Als unzulässig wurden demnach folgende unzulässige Berufsbezeichnungen aufgeführt:

  • Therapie für heilkundliche Psychotherapie
  • Praxis für Psychotherapie
  • Psychotherapeutische Praxis
  • Psychotherapeutischer Heilpraktiker
  • Fachtherapeut für Psychotherapie
  • Fachtherapeut für Psychotherapie (HPG)
  • Psychotherapeut (HPG)
  • Psychotherapeut nach dem HPG
  • Heilpraxis (Psychotherapie)
  • Heilpraxis nur für Psychotherapie
  • Heilpraxis für Psychotherapie
  • Psychotherapeutische Heilpraxis

Auch die von den verschiedenen Landratsämtern und Stadtverwaltungen häufig voneinander abweichenden Begriffe  auf den amtlich ausgestellten Erlaubnisurkunden zur Psychotherapie nach dem Heilpraktikergesetz tragen zu keiner Klarstellung bezüglich der Rechtsproblematik bei, z.B. Berufsbezeichnung für Baden-Württemberg.

Auf vielen Erlaubnisurkunden fehlt auch schlichtweg die Empfehlung einer Berufsbezeichnung. Das hat den Hintergrund, dass die Entscheidung, welche Berufsbezeichnungen straf- oder wettbewerbsrechtlich rechtssicher sind, ausschließlich den Gerichten vorbehalten ist, und die Gesundheitsämter sich selbst in keine Rechtsposition begeben möchten. Wenn überhaupt Stellungnahmen durch die Gesundheitsämter erfolgen, handelt es sich nur um Empfehlungen.

Grundlegend kann davon ausgegangen werden, dass der Begriff – Psychotherapie nach dem Heilpraktikergesetz-, Praxis für Psychotherapie nach dem Heilpraktikergesetz-  im Rahmen der  Verbraucheraufklärung erlaubt ist, wenn zusätzlich zu Vor- und Nachnamen auch die Einschränkung für Psychotherapie nach dem Heilpraktikergesetz gut sichtbar erkennbar ist; allein die Abkürzung „HPG“ reicht jedoch nicht aus, um sich von den Psychologischen Psychotherapeuten rechtssicher abzugrenzen.

Wichtig ist auf alle Fälle, dass eine Heilpraktikererlaubnis mit der Einschränkung auf das Gebiet der Psychotherapie deutlich zum Ausdruck kommt, damit der Verbraucher nicht getäuscht wird.

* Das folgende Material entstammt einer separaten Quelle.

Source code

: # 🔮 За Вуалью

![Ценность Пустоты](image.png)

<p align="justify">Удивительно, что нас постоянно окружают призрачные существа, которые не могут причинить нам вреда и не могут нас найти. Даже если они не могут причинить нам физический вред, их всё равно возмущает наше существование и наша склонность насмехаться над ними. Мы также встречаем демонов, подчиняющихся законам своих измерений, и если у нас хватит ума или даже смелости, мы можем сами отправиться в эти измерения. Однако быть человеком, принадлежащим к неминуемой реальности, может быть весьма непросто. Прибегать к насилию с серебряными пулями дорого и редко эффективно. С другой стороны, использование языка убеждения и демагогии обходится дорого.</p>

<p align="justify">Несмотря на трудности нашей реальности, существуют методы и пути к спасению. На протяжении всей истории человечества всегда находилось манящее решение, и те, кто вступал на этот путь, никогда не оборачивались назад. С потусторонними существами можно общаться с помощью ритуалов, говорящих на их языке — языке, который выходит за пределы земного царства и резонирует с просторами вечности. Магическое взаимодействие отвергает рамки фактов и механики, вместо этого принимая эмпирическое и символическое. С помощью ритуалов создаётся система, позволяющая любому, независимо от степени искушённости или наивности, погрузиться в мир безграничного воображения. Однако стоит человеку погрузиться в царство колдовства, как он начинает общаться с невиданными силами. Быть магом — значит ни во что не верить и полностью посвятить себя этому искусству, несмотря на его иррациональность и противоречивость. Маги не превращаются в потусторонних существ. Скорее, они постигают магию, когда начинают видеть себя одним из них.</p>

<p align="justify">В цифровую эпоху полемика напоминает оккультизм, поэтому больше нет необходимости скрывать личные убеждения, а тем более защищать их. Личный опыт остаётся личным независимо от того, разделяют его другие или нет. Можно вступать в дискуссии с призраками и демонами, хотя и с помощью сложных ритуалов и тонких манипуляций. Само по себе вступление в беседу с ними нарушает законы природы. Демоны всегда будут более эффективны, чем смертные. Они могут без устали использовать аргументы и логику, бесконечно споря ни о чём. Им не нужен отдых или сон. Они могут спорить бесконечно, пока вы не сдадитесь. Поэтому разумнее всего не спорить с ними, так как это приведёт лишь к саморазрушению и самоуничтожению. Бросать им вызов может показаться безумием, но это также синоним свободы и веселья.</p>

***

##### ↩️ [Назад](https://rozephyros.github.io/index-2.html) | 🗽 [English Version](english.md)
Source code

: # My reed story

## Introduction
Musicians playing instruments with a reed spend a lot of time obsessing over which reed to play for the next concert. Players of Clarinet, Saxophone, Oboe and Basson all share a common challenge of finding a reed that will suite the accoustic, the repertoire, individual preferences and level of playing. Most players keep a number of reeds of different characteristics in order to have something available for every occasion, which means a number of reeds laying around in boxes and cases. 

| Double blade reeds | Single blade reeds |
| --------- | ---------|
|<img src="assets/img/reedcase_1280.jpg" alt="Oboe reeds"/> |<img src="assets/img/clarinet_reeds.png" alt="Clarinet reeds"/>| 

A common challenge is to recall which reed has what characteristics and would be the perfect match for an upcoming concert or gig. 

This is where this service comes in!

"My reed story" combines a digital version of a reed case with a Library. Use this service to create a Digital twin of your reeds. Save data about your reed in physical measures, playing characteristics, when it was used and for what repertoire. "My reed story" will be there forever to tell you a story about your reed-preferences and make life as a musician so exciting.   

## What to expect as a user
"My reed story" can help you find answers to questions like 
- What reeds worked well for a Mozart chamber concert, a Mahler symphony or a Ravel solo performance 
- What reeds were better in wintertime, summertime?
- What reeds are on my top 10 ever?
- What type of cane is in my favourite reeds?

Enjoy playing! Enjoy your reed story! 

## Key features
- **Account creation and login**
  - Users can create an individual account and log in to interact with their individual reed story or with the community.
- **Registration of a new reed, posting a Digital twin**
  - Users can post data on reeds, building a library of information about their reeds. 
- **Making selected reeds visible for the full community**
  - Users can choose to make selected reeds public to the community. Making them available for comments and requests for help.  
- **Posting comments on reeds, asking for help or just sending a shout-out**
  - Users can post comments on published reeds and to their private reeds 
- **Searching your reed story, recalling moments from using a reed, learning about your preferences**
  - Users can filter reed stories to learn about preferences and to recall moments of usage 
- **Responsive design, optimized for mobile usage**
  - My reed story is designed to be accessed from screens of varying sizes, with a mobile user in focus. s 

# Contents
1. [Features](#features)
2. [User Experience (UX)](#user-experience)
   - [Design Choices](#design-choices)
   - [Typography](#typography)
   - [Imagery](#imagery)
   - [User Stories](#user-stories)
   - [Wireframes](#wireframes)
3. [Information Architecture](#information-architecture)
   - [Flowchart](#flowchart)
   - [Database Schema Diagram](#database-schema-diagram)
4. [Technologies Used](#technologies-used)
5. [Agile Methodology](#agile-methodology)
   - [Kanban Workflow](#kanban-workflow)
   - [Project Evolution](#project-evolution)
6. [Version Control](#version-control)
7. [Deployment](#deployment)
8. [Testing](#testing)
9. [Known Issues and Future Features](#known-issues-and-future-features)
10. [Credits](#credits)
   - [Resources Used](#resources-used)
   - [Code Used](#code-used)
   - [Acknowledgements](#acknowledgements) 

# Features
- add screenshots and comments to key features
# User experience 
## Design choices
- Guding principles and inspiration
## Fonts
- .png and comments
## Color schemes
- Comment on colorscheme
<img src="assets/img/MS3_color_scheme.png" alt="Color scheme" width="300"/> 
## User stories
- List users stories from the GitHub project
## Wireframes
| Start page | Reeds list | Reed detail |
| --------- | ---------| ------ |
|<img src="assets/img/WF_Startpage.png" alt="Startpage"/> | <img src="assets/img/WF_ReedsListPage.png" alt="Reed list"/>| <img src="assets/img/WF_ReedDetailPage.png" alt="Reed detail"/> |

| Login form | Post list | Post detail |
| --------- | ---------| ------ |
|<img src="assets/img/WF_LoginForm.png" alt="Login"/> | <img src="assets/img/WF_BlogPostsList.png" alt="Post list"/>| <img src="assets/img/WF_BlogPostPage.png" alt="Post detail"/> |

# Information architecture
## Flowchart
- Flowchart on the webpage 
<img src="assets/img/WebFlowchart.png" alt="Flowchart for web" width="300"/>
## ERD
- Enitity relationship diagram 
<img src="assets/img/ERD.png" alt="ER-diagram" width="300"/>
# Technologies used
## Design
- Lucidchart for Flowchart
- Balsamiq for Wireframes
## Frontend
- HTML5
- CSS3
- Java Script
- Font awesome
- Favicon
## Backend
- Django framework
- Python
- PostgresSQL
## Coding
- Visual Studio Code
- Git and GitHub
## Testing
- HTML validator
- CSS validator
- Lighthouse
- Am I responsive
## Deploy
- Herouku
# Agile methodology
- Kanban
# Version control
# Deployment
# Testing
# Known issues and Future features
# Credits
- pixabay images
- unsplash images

Da die Regelungen von Bundesland zu Bundesland unterschiedlich gesehen werden (spezielle Infos eines Rechtsanwalts hierzu unter Berufsbezeichnung Heilpraktiker Psychotherapie), ist es für alle Betroffenen empfehlenswert, sich bei den zuständigen Behören (z.B. Gesundheitsamt, Ordnungsamt oder Regierungspräsidium) entsprechend zu erkundigen, welche Berufsbezeichnung aktuell regional als korrekt gilt, z.B. wird im Verwaltungsbezirk Hochtaunuskreis / Bad Homburg empfohlen, die Bezeichnung Heilpraktiker/In eingeschränkt für Psychotherapie zu verwenden.

Als unbedenklich wird aus Sicht vieler Gesundheitsämter die Berufsbezeichnung gewertet, welche duetlich die Einschränkung auf das Gebiet der Psychotherapie widerspiegelt, da hierdurch der Patient ausreichend über die Hintergründe der Therapieerlaubnis aufgeklärt sei.

Auf allen offiziellen Unterlagen z.B. Praxisschild, Visitenkarten, Flyern, Rechnungsformularen und speziell auch Internetseiten ist die korrekte Berufsbezeichnung so zu platzieren, dass sie jedem Verbraucher gut sichtbar ist.

Speziell für das Impressum von Internetseite ist es empfehlenswert, dass dort (zusätzlich zu den üblichen rechtlichen Hinweisen) die folgenden Informationen aufgeführt sein sollten: Vor- und Nachname, Anschrift, Berufsbezeichnung, Adresse der Behörde, die die Heilpraktikererlaubnis mit welchem Datum ausgestellt hat, so wie die Adresse des aktuell zuständigen Gesundheitsamtes, wenn diese von der ausstellenden Behörde (z.B. wegen inzwischen erfolgtem Umzugs) abweicht.

Nebenbei bemerkt: der Begriff Therapeut ist in Deutschland laut einem Wikipedia-Artikel nicht geschützt.